**WHAT THIS TASK INVOLVES**
Please copy, exactly as they appear below, the lines from the one containing "2025 Nn4sys & 147" through the one containing "2025 Nn4sys & 150".

Dataset entries
──────────────────────────────

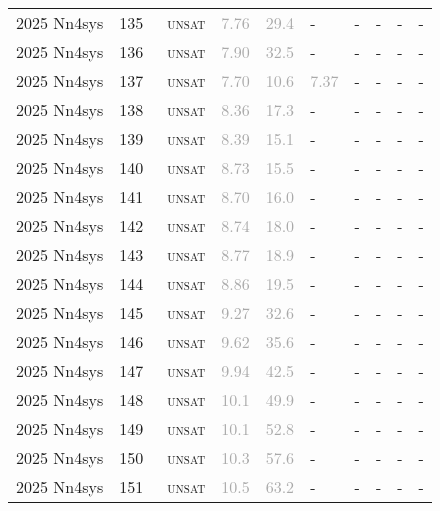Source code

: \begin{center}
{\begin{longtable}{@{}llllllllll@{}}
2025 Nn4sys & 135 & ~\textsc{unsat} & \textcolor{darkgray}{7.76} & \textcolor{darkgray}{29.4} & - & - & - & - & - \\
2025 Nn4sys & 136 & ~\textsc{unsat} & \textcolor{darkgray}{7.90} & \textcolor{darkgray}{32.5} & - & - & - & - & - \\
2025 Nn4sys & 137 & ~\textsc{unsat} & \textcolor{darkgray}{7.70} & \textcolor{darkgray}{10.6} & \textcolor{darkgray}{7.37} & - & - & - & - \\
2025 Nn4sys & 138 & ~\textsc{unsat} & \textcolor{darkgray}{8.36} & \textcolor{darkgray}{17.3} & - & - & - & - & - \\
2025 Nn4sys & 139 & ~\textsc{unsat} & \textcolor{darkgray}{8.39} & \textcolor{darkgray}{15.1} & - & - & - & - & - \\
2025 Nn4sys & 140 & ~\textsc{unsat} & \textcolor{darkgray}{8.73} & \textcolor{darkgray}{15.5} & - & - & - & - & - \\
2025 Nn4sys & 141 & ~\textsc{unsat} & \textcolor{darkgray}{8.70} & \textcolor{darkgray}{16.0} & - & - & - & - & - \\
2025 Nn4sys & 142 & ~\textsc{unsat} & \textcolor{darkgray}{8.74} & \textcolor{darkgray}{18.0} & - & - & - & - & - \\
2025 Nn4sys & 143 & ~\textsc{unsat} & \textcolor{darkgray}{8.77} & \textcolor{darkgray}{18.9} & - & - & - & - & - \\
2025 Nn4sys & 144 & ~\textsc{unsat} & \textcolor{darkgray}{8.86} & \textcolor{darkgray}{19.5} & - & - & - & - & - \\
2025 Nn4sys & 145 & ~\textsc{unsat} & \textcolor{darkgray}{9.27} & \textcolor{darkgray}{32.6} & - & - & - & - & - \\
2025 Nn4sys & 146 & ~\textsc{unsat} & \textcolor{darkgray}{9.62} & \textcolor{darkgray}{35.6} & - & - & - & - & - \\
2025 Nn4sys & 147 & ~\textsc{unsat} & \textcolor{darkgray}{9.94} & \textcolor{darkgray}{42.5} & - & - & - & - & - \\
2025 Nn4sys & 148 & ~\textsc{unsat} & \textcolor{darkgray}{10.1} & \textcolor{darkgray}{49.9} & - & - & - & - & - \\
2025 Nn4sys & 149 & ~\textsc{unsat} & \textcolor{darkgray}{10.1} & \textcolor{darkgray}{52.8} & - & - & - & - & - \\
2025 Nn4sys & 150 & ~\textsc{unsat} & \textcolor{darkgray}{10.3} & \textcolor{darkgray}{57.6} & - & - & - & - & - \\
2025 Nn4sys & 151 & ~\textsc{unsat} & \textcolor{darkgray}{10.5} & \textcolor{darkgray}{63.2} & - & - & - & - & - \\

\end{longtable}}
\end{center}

──────────────────────────────

**REPLY TO THE EXERCISE**
2025 Nn4sys & 147 & ~\textsc{unsat} & \textcolor{darkgray}{9.94} & \textcolor{darkgray}{42.5} & - & - & - & - & - \\
2025 Nn4sys & 148 & ~\textsc{unsat} & \textcolor{darkgray}{10.1} & \textcolor{darkgray}{49.9} & - & - & - & - & - \\
2025 Nn4sys & 149 & ~\textsc{unsat} & \textcolor{darkgray}{10.1} & \textcolor{darkgray}{52.8} & - & - & - & - & - \\
2025 Nn4sys & 150 & ~\textsc{unsat} & \textcolor{darkgray}{10.3} & \textcolor{darkgray}{57.6} & - & - & - & - & - \\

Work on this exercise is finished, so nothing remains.